This month marks the dual anniversaries of the two most divisive Superman movies ever made: 1983's Superman III and 2013's Man of Steel. Not coincidentally, both films also represent the biggest break with Donner's specific aesthetic, making them fascinating curiosities... as well as cautionary tales for writer-director James Gunn as he prepares to re-launch a new era for the Last Son of Krypton — and the entire DC Universe — with 2025's Superman: Legacy. Yahoo Entertainment assembled our own Justice League of experts to talk about what's super — and what's not so super — about these two controversial entries in the Superman movie canon.

Yahoo's Panel of Steel

  • Joel Christian Gill: cartoonist and historian, associate professor of art at Boston University's College of Fine Arts

  • Zaki Hasan: author, film critic, podcast host and Superman toy collector

  • Dan Jurgens: writer and artist for DC and Marvel Comics, author of many seminal Superman stories

  • Kendall Phillips: professor and pop culture expert at Syracuse University

Superman III

Released on June 17, 1983, Superman III saw Richard Lester — who replaced Donner during the making of Superman II — take over the director's chair full time. The film pits Metropolis's champion (played once again by Christoper Reeve) against shady business tycoon Ross Webster (Robert Vaughn), who enlists tech genius Gus Gorman (Richard Pryor) to execute his plans for oil industry domination in return for building the ultimate supercomputer.

Super: Lex Luthor and Zod were left in the dust

Meet Superman III's motley crew of villains: Robert Vaughn, Richard Pryor, Annie Ross, and Pamela Stephenson (Photo: Warner Brothers/Courtesy Everett Collection)

Believe it or not, Superman III is the only big-screen Superman movie made in the past 45 years that doesn't feature Lex Luthor or General Zod as the primary antagonist. You have to go all the way back to 1951's Superman and the Mole Men to find another film that similarly omits the only two villains moviegoers have come to associate with the Man of Steel.

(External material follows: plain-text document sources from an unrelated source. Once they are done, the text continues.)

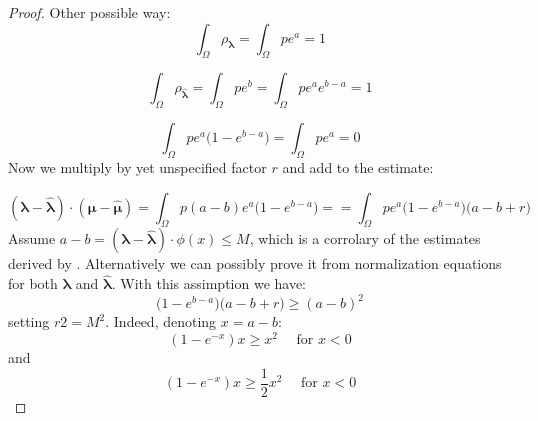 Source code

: \documentclass{article}
\def\vc#1{\mathbf{\boldsymbol{#1}}}     %
\def\R{\mathbf{R}}
\def\vl{{\vc\lambda}}
\def\estvl{{\vc{\hat\lambda}}}
\def\vmu{\vc\mu}
\def\estvmu{{\vc{\hat\mu}}}
\def\vphi{\vc\phi}
\begin{document}
\begin{proof}
 
Other possible way:
\[
   \int_\Omega \rho_{\vl} = \int_{\Omega} p e^a = 1
\]

\[
 \int_\Omega \rho_{\estvl} = \int_{\Omega} p e^b  = \int_{\Omega} p e^a e^{b-a}  = 1
\]

\[
   \int_\Omega p e^a \Big(1 - e^{b-a}\Big) = \int_{\Omega} p e^a = 0
\]
Now we multiply by yet unspecified factor $r$ and add to the estimate:

\[
  (\vl - \estvl)\cdot(\vmu - \estvmu) 
      = \int_{\Omega} p (a - b) e^a\Big(1 - e^{b-a}\Big) =
      = \int_{\Omega} p e^a\Big(1 - e^{b-a}\Big)\Big(a - b + r\Big)
\]
Assume $a-b = (\vl-\estvl) \cdot \phi(x) \le M$, which is a corrolary of the estimates
derived by \cite{Barron1991}. Alternatively we can possibly prove it from normalization equations for both $\vl$ and $\estvl$. With this assimption we have:
\[
 \Big(1 - e^{b-a}\Big)\Big(a - b + r\Big) \ge (a-b)^2
\]
setting $r 2= M^2$. Indeed, denoting $x=a-b$:
\[
  (1 - e^{-x})x \ge x^2\quad\text{ for } x<0
\]
and 
\[
  (1 - e^{-x})x \ge \frac12 x^2\quad\text{ for } x<0
\]


 


% 
% 
%  
% 
% 
% 
% 
%  
% 
%  
 

\end{proof}
\end{document}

And the majority of our panel agrees that it's well past time for filmmakers to dive deeper into Superman's rogues gallery.

"It's not as diverse as Batman's, but there's some heavy hitters there," Hasan says, calling out green-skinned cyborg Brainiac as an obvious choice to go toe-to-toe with Superman. "We've seen an awful lot of Zod and Luther," agrees Jurgens. "The bench of Superman villains does go deeper than that."

In fact, Brainiac was going to be a major player in an early version of Superman III developed by franchise producer Ilya Salkind — one that also included a trip back in time to the Medieval Age — but that iteration was scrapped due to budget costs. And Hasan notes that the film's ending does seem to set the stage for the cyborg's first-ever cinematic appearance, when Gus's supercomputer attains sentience and starts turning people into killer robots. "That feels like they were getting right up to the edge of introducing Brainiac." (For the record, Brainiac was heavily featured in Kevin Smith's never-made Superman Lives.)

Rather than pluck a different baddie out of the pages of DC Comics, writers David and Leslie Newman created the feckless Ross Webster, and his partners in crime — his stern sister Vera (Annie Ross) and "personal assistant" Lorelei Ambrosia (Pamela Stephenson), a blond bombshell that's secretly the smartest one in the room. While Hasan complimentarily calls Vaughn's bad guy "a really good Batman '66 villain," Jurgens ultimately feels that he's a little too much of a Luthor placeholder.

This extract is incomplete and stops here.